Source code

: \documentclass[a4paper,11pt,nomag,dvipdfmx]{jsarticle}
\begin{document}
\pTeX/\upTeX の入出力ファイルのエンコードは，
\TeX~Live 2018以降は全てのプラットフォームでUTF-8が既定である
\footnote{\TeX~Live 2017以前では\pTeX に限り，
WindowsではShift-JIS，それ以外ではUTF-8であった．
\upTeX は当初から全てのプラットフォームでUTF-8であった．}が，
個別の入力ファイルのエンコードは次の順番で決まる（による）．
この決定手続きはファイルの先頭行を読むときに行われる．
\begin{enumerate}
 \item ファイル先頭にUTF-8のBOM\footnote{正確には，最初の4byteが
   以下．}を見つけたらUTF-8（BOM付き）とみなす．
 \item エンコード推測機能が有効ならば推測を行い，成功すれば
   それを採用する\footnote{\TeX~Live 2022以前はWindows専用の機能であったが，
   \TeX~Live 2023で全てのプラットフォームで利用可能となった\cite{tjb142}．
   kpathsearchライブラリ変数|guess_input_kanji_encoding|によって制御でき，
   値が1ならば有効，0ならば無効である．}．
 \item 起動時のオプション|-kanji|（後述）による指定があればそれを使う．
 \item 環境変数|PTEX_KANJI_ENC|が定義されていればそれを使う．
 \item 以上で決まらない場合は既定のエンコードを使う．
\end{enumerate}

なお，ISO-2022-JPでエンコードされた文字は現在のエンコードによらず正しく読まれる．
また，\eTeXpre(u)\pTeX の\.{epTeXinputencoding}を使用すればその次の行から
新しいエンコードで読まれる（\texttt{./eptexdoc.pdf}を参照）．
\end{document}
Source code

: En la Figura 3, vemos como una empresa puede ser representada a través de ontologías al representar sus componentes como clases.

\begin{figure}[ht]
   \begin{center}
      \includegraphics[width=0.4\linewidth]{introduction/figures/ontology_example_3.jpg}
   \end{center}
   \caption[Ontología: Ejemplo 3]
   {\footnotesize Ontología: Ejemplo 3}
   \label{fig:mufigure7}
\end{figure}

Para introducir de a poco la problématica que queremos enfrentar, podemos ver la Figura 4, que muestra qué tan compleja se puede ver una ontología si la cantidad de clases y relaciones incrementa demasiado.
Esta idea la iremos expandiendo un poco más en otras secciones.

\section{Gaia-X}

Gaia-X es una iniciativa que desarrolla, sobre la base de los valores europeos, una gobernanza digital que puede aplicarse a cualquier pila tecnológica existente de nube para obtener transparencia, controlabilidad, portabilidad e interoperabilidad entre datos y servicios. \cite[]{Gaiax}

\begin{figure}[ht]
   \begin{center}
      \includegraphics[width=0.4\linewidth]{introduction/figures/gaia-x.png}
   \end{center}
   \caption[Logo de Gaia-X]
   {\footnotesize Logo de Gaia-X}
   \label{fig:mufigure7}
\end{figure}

------------------------------

| ABOUT THIS TASK |
The answer must be the same records, repeated exactly and in full.

| EXERCISE SOLUTION |
Source code

: \documentclass[a4paper,11pt,nomag,dvipdfmx]{jsarticle}
\begin{document}
\pTeX/\upTeX の入出力ファイルのエンコードは，
\TeX~Live 2018以降は全てのプラットフォームでUTF-8が既定である
\footnote{\TeX~Live 2017以前では\pTeX に限り，
WindowsではShift-JIS，それ以外ではUTF-8であった．
\upTeX は当初から全てのプラットフォームでUTF-8であった．}が，
個別の入力ファイルのエンコードは次の順番で決まる（による）．
この決定手続きはファイルの先頭行を読むときに行われる．
\begin{enumerate}
 \item ファイル先頭にUTF-8のBOM\footnote{正確には，最初の4byteが
   以下．}を見つけたらUTF-8（BOM付き）とみなす．
 \item エンコード推測機能が有効ならば推測を行い，成功すれば
   それを採用する\footnote{\TeX~Live 2022以前はWindows専用の機能であったが，
   \TeX~Live 2023で全てのプラットフォームで利用可能となった\cite{tjb142}．
   kpathsearchライブラリ変数|guess_input_kanji_encoding|によって制御でき，
   値が1ならば有効，0ならば無効である．}．
 \item 起動時のオプション|-kanji|（後述）による指定があればそれを使う．
 \item 環境変数|PTEX_KANJI_ENC|が定義されていればそれを使う．
 \item 以上で決まらない場合は既定のエンコードを使う．
\end{enumerate}

なお，ISO-2022-JPでエンコードされた文字は現在のエンコードによらず正しく読まれる．
また，\eTeXpre(u)\pTeX の\.{epTeXinputencoding}を使用すればその次の行から
新しいエンコードで読まれる（\texttt{./eptexdoc.pdf}を参照）．
\end{document}
Source code

: En la Figura 3, vemos como una empresa puede ser representada a través de ontologías al representar sus componentes como clases.

\begin{figure}[ht]
   \begin{center}
      \includegraphics[width=0.4\linewidth]{introduction/figures/ontology_example_3.jpg}
   \end{center}
   \caption[Ontología: Ejemplo 3]
   {\footnotesize Ontología: Ejemplo 3}
   \label{fig:mufigure7}
\end{figure}

Para introducir de a poco la problématica que queremos enfrentar, podemos ver la Figura 4, que muestra qué tan compleja se puede ver una ontología si la cantidad de clases y relaciones incrementa demasiado.
Esta idea la iremos expandiendo un poco más en otras secciones.

\section{Gaia-X}

Gaia-X es una iniciativa que desarrolla, sobre la base de los valores europeos, una gobernanza digital que puede aplicarse a cualquier pila tecnológica existente de nube para obtener transparencia, controlabilidad, portabilidad e interoperabilidad entre datos y servicios. \cite[]{Gaiax}

\begin{figure}[ht]
   \begin{center}
      \includegraphics[width=0.4\linewidth]{introduction/figures/gaia-x.png}
   \end{center}
   \caption[Logo de Gaia-X]
   {\footnotesize Logo de Gaia-X}
   \label{fig:mufigure7}
\end{figure}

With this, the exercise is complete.